* WHAT THE TASK REQUIRES: Two lines in the data below mark the range: the one with "Since we have" and the one with "There are many". Return both, along with every line between them, exactly.
======== EXERCISE INPUT ========
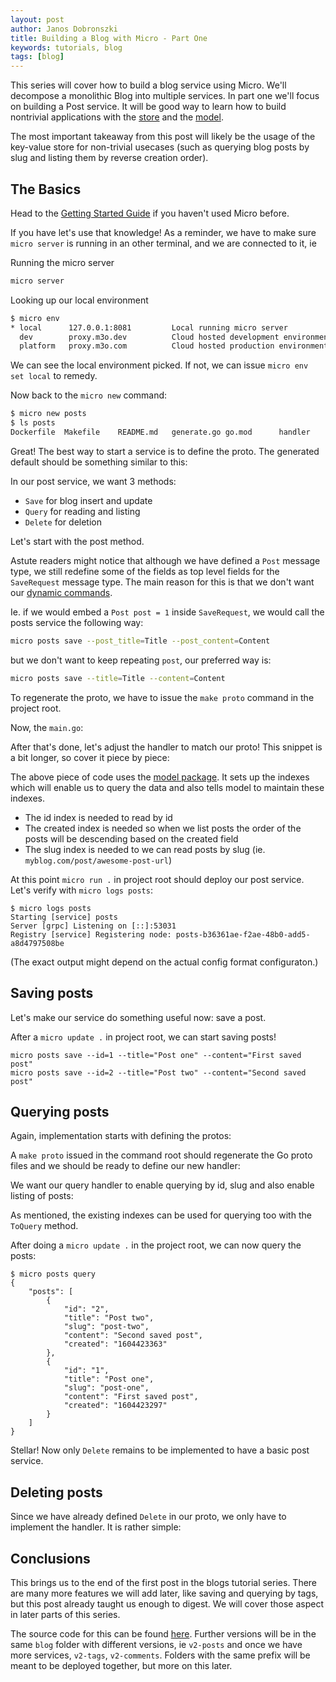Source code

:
 ```yaml
---
layout: post
author: Janos Dobronszki
title: Building a Blog with Micro - Part One
keywords: tutorials, blog
tags: [blog]
---
```


This series will cover how to build a blog service using Micro. We'll decompose a monolithic Blog into multiple services. 
In part one we'll focus on building a Post service. It will be good way to learn how to build nontrivial applications with 
the [store](https://micro.dev/reference#store) and the [model](https://github.com/micro/dev/tree/master/model).

The most important takeaway from this post will likely be the usage of the key-value store for non-trivial usecases 
(such as querying blog posts by slug and listing them by reverse creation order).

## The Basics

Head to the [Getting Started Guide](/getting-started) if you haven't used Micro before.

If you have let's use that knowledge! As a reminder, we have to make sure `micro server` is running in an other terminal, 
and we are connected to it, ie


Running the micro server

```sh
micro server
```

Looking up our local environment

```sh
$ micro env
* local      127.0.0.1:8081         Local running micro server
  dev        proxy.m3o.dev          Cloud hosted development environment
  platform   proxy.m3o.com          Cloud hosted production environment
```

We can see the local environment picked. If not, we can issue `micro env set local` to remedy.   

Now back to the `micro new` command:

```sh
$ micro new posts
$ ls posts
Dockerfile	Makefile	README.md	generate.go	go.mod		handler		main.go		proto
```

Great! The best way to start a service is to define the proto. The generated default should be something similar to this:

In our post service, we want 3 methods:
- `Save` for blog insert and update
- `Query` for reading and listing
- `Delete` for deletion

Let's start with the post method.

<script src="https://gist.github.com/asim/31628c6faf61b392b31bcefc79daa289.js"></script>

Astute readers might notice that although we have defined a `Post` message type, we still redefine some of the fields as top level fields for the `SaveRequest` message type.
The main reason for this is that we don't want our [dynamic commands](https://micro.dev/reference#dynamic-commands).

Ie. if we would embed a `Post post = 1` inside `SaveRequest`, we would call the posts service the following way:

```sh
micro posts save --post_title=Title --post_content=Content
```

but we don't want to keep repeating `post`, our preferred way is:

```sh
micro posts save --title=Title --content=Content
```

To regenerate the proto, we have to issue the `make proto` command in the project root.

Now, the `main.go`:

<script src="https://gist.github.com/asim/99d3bea6fdd234b373473309cab055a1.js"></script>

After that's done, let's adjust the handler to match our proto! This snippet is a bit longer, so cover it piece by piece:

<script src="https://gist.github.com/asim/10b96ed42e300959ec96e963ed4cc6e2.js"></script>

The above piece of code uses the [model package](https://github.com/micro/dev/tree/master/model). It sets up the indexes which will enable us to query the data and also tells model to maintain these indexes.

- The id index is needed to read by id
- The created index is needed so when we list posts the order of the posts will be descending based on the created field
- The slug index is needed to we can read posts by slug (ie. `myblog.com/post/awesome-post-url`)

At this point `micro run .` in project root should deploy our post service. Let's verify with `micro logs posts`:

```
$ micro logs posts
Starting [service] posts
Server [grpc] Listening on [::]:53031
Registry [service] Registering node: posts-b36361ae-f2ae-48b0-add5-a8d4797508be
```

(The exact output might depend on the actual config format configuraton.)

## Saving posts

Let's make our service do something useful now: save a post.

<script src="https://gist.github.com/asim/a1870dccc4ad1eb137a602ae9e884af6.js"></script>

After a `micro update .` in project root, we can start saving posts!

```
micro posts save --id=1 --title="Post one" --content="First saved post"
micro posts save --id=2 --title="Post two" --content="Second saved post"
```

## Querying posts

Again, implementation starts with defining the protos:

<script src="https://gist.github.com/asim/d3dea1832609b32538838529e693f9bf.js"></script>

A `make proto` issued in the command root should regenerate the Go proto files and we should be ready to define our new handler:

We want our query handler to enable querying by id, slug and also enable listing of posts:
<script src="https://gist.github.com/asim/4cc45b6fceb459332a61bed0f88a99d6.js"></script>

As mentioned, the existing indexes can be used for querying too with the `ToQuery` method.

After doing a `micro update .` in the project root, we can now query the posts:

```
$ micro posts query
{
	"posts": [
		{
			"id": "2",
			"title": "Post two",
			"slug": "post-two",
			"content": "Second saved post",
			"created": "1604423363"
		},
		{
			"id": "1",
			"title": "Post one",
			"slug": "post-one",
			"content": "First saved post",
			"created": "1604423297"
		}
	]
}

```

Stellar! Now only `Delete` remains to be implemented to have a basic post service.

## Deleting posts

Since we have already defined `Delete` in our proto, we only have to implement the handler. It is rather simple:

<script src="https://gist.github.com/asim/a3c7875a5fc47439b43740b274ab3ac3.js"></script>

## Conclusions

This brings us to the end of the first post in the blogs tutorial series.
There are many more features we will add later, like saving and querying by tags, but this post already taught us enough to digest.
We will cover those aspect in later parts of this series.

The source code for this can be found [here](https://github.com/micro/dev/tree/master/blog/v1-posts).
Further versions will be in the same `blog` folder with different versions, ie `v2-posts` and once we have more services, `v2-tags`, `v2-comments`.
Folders with the same prefix will be meant to be deployed together, but more on this later.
========
* ANSWER SPACE:
Since we have already defined `Delete` in our proto, we only have to implement the handler. It is rather simple:

<script src="https://gist.github.com/asim/a3c7875a5fc47439b43740b274ab3ac3.js"></script>

## Conclusions

This brings us to the end of the first post in the blogs tutorial series.
There are many more features we will add later, like saving and querying by tags, but this post already taught us enough to digest.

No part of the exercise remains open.